In this paper, the proposed noise reduction algorithm based on VMD–SSA–SVD was applied to real ECG signals from the MIT-BIH database. Firstly, the SSA algorithm was used to find the globally optimal combination of parameters [,] in the VMD; then, a series of IMF components were obtained by effectively decomposing the signal according to the VMD–SSA method, and the mean value of each IMF component was counted. Any IMF component with a mean value greater than a set threshold means that the component is associated with the baseline drift signal. The estimated baseline drift was extracted and directly removed from the original signal; then, the interrelationship between the original signal and each IMF component and the threshold value were calculated; the effective IMF component and the high-frequency noise component were discriminated based on the threshold value setting; the effective IMF component was retained; and the high-frequency noise component was rejected.

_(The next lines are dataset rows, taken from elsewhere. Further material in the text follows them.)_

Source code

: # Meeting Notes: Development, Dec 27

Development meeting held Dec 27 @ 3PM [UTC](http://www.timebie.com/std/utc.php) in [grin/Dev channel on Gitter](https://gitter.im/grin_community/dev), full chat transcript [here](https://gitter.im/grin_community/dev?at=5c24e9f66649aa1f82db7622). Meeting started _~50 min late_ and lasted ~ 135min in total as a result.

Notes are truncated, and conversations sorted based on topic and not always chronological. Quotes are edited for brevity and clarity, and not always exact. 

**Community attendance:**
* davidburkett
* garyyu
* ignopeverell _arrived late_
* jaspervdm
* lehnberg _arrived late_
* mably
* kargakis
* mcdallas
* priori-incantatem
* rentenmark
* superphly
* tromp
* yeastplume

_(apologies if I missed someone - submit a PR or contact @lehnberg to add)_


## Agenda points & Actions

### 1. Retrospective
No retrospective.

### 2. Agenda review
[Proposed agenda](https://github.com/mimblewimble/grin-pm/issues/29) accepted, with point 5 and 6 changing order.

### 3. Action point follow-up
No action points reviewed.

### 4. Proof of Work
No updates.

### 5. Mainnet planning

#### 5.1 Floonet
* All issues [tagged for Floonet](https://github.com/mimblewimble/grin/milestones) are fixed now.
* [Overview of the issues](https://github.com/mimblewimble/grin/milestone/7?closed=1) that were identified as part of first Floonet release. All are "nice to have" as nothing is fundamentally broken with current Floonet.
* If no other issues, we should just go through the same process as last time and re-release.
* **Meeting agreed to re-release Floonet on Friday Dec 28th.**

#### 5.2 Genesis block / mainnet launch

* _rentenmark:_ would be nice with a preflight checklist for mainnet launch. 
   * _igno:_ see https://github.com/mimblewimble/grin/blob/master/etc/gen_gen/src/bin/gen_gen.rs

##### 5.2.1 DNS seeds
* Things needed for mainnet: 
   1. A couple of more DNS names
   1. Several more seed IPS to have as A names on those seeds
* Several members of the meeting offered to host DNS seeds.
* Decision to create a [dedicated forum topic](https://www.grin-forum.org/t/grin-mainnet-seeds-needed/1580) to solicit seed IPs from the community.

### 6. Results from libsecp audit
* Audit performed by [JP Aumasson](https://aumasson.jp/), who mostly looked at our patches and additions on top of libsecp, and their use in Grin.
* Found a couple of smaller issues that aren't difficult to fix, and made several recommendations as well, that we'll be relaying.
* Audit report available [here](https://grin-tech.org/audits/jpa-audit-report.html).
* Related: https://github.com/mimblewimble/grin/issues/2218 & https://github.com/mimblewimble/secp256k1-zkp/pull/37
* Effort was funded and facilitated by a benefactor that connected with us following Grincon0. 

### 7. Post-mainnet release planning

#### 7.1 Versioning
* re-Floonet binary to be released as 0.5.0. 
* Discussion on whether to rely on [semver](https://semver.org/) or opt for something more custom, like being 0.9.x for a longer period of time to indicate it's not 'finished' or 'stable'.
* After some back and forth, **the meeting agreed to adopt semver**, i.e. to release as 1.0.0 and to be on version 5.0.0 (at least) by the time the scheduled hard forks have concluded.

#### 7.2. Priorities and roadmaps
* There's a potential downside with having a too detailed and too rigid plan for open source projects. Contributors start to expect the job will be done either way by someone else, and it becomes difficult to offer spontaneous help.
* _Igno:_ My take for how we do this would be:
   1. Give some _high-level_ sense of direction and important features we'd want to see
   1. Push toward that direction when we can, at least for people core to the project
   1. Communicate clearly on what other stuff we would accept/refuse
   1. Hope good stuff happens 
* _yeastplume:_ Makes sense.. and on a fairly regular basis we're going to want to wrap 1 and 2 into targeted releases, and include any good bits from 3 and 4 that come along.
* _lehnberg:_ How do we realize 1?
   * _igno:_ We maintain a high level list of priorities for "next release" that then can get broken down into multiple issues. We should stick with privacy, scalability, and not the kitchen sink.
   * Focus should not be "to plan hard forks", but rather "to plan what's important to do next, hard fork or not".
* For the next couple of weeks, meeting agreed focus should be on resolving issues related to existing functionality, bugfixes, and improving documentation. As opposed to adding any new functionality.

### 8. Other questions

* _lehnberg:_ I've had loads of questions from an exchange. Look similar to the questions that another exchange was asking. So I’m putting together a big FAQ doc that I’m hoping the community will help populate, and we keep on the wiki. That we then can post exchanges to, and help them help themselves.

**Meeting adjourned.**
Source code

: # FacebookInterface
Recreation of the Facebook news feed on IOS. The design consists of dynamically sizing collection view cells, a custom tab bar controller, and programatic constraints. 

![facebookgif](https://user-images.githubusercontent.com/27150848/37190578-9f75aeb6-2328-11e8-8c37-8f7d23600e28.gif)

Because the effective IMF components still contained a small amount of noise, the effective IMF components were further converted into Hankel matrices, and then the SVD noise reduction process was performed to determine the effective order based on the position of the maximum peak in the singular value difference spectrum to reconstruct the noise-reduced IMF components. The effective IMF components were reconstructed after the noise reduction process to finally obtain the noise-reduced ECG signal, achieving the baseline correction and random noise removal in the noisy ECG signal. In addition, the noise reduction performance of the algorithm proposed in this paper was compared with that of the wavelet packet decomposition algorithm, EMD algorithm, EEMD algorithm, and complete ensemble empirical mode decomposition with adaptive noise (CEEMDAN) algorithm, and the effectiveness and superiority of the algorithm in this paper were verified by the noise reduction effect graphs and evaluation indices of the five algorithms.
5. Conclusions
In this paper, the VMD–SSA–SVD-based denoising method was proposed and applied to the noise reduction of ECG signals to achieve the correction of baseline drift and the suppression of random noise interference. Firstly, VMD–SSA decomposition was performed on a noisy ECG signal to find the optimal combination of parameters, and the components containing baseline drift were selected from all IMF components after the decomposition and subtracted from the original signal. Then, the effective IMF components were selected from the remaining components. A Hankel matrix was constructed for each effective IMF component, and the SVD noise reduction process was performed separately. Three types of noisy ECG signals, namely simulated signals with simulated basis drift and simulated noise, simulated signals with real basis drift, and actual ECG signals, were used for validation, and the advantages and disadvantages of each noise reduction method were analyzed. The VMD–SSA–SVD has the highest SNR and the smallest MSE, and its denoising effect and signal fidelity are better than those of the other four methods, which shows its effectiveness, superiority, and strong adaptability in ECG signal denoising. Therefore, the proposed VMD–SSA–SVD-based denoising method can achieve the correction of baseline drift and the filtering of random noise interference simultaneously, while retaining the complete characteristics of the signal, which is a novel method for ECG signal noise reduction. Regarding future improvements, the optimization algorithm takes a slightly longer time for the global search of optimal parameter combinations, so the computing efficiency needs to be further improved. Additionally, the measured ECG signals of various patients in hospitals should be collected in large numbers so that the ECG signals of different patients with different characteristics can be selected as test signals to further verify the universality of the denoising method in the application of ECG signal denoising.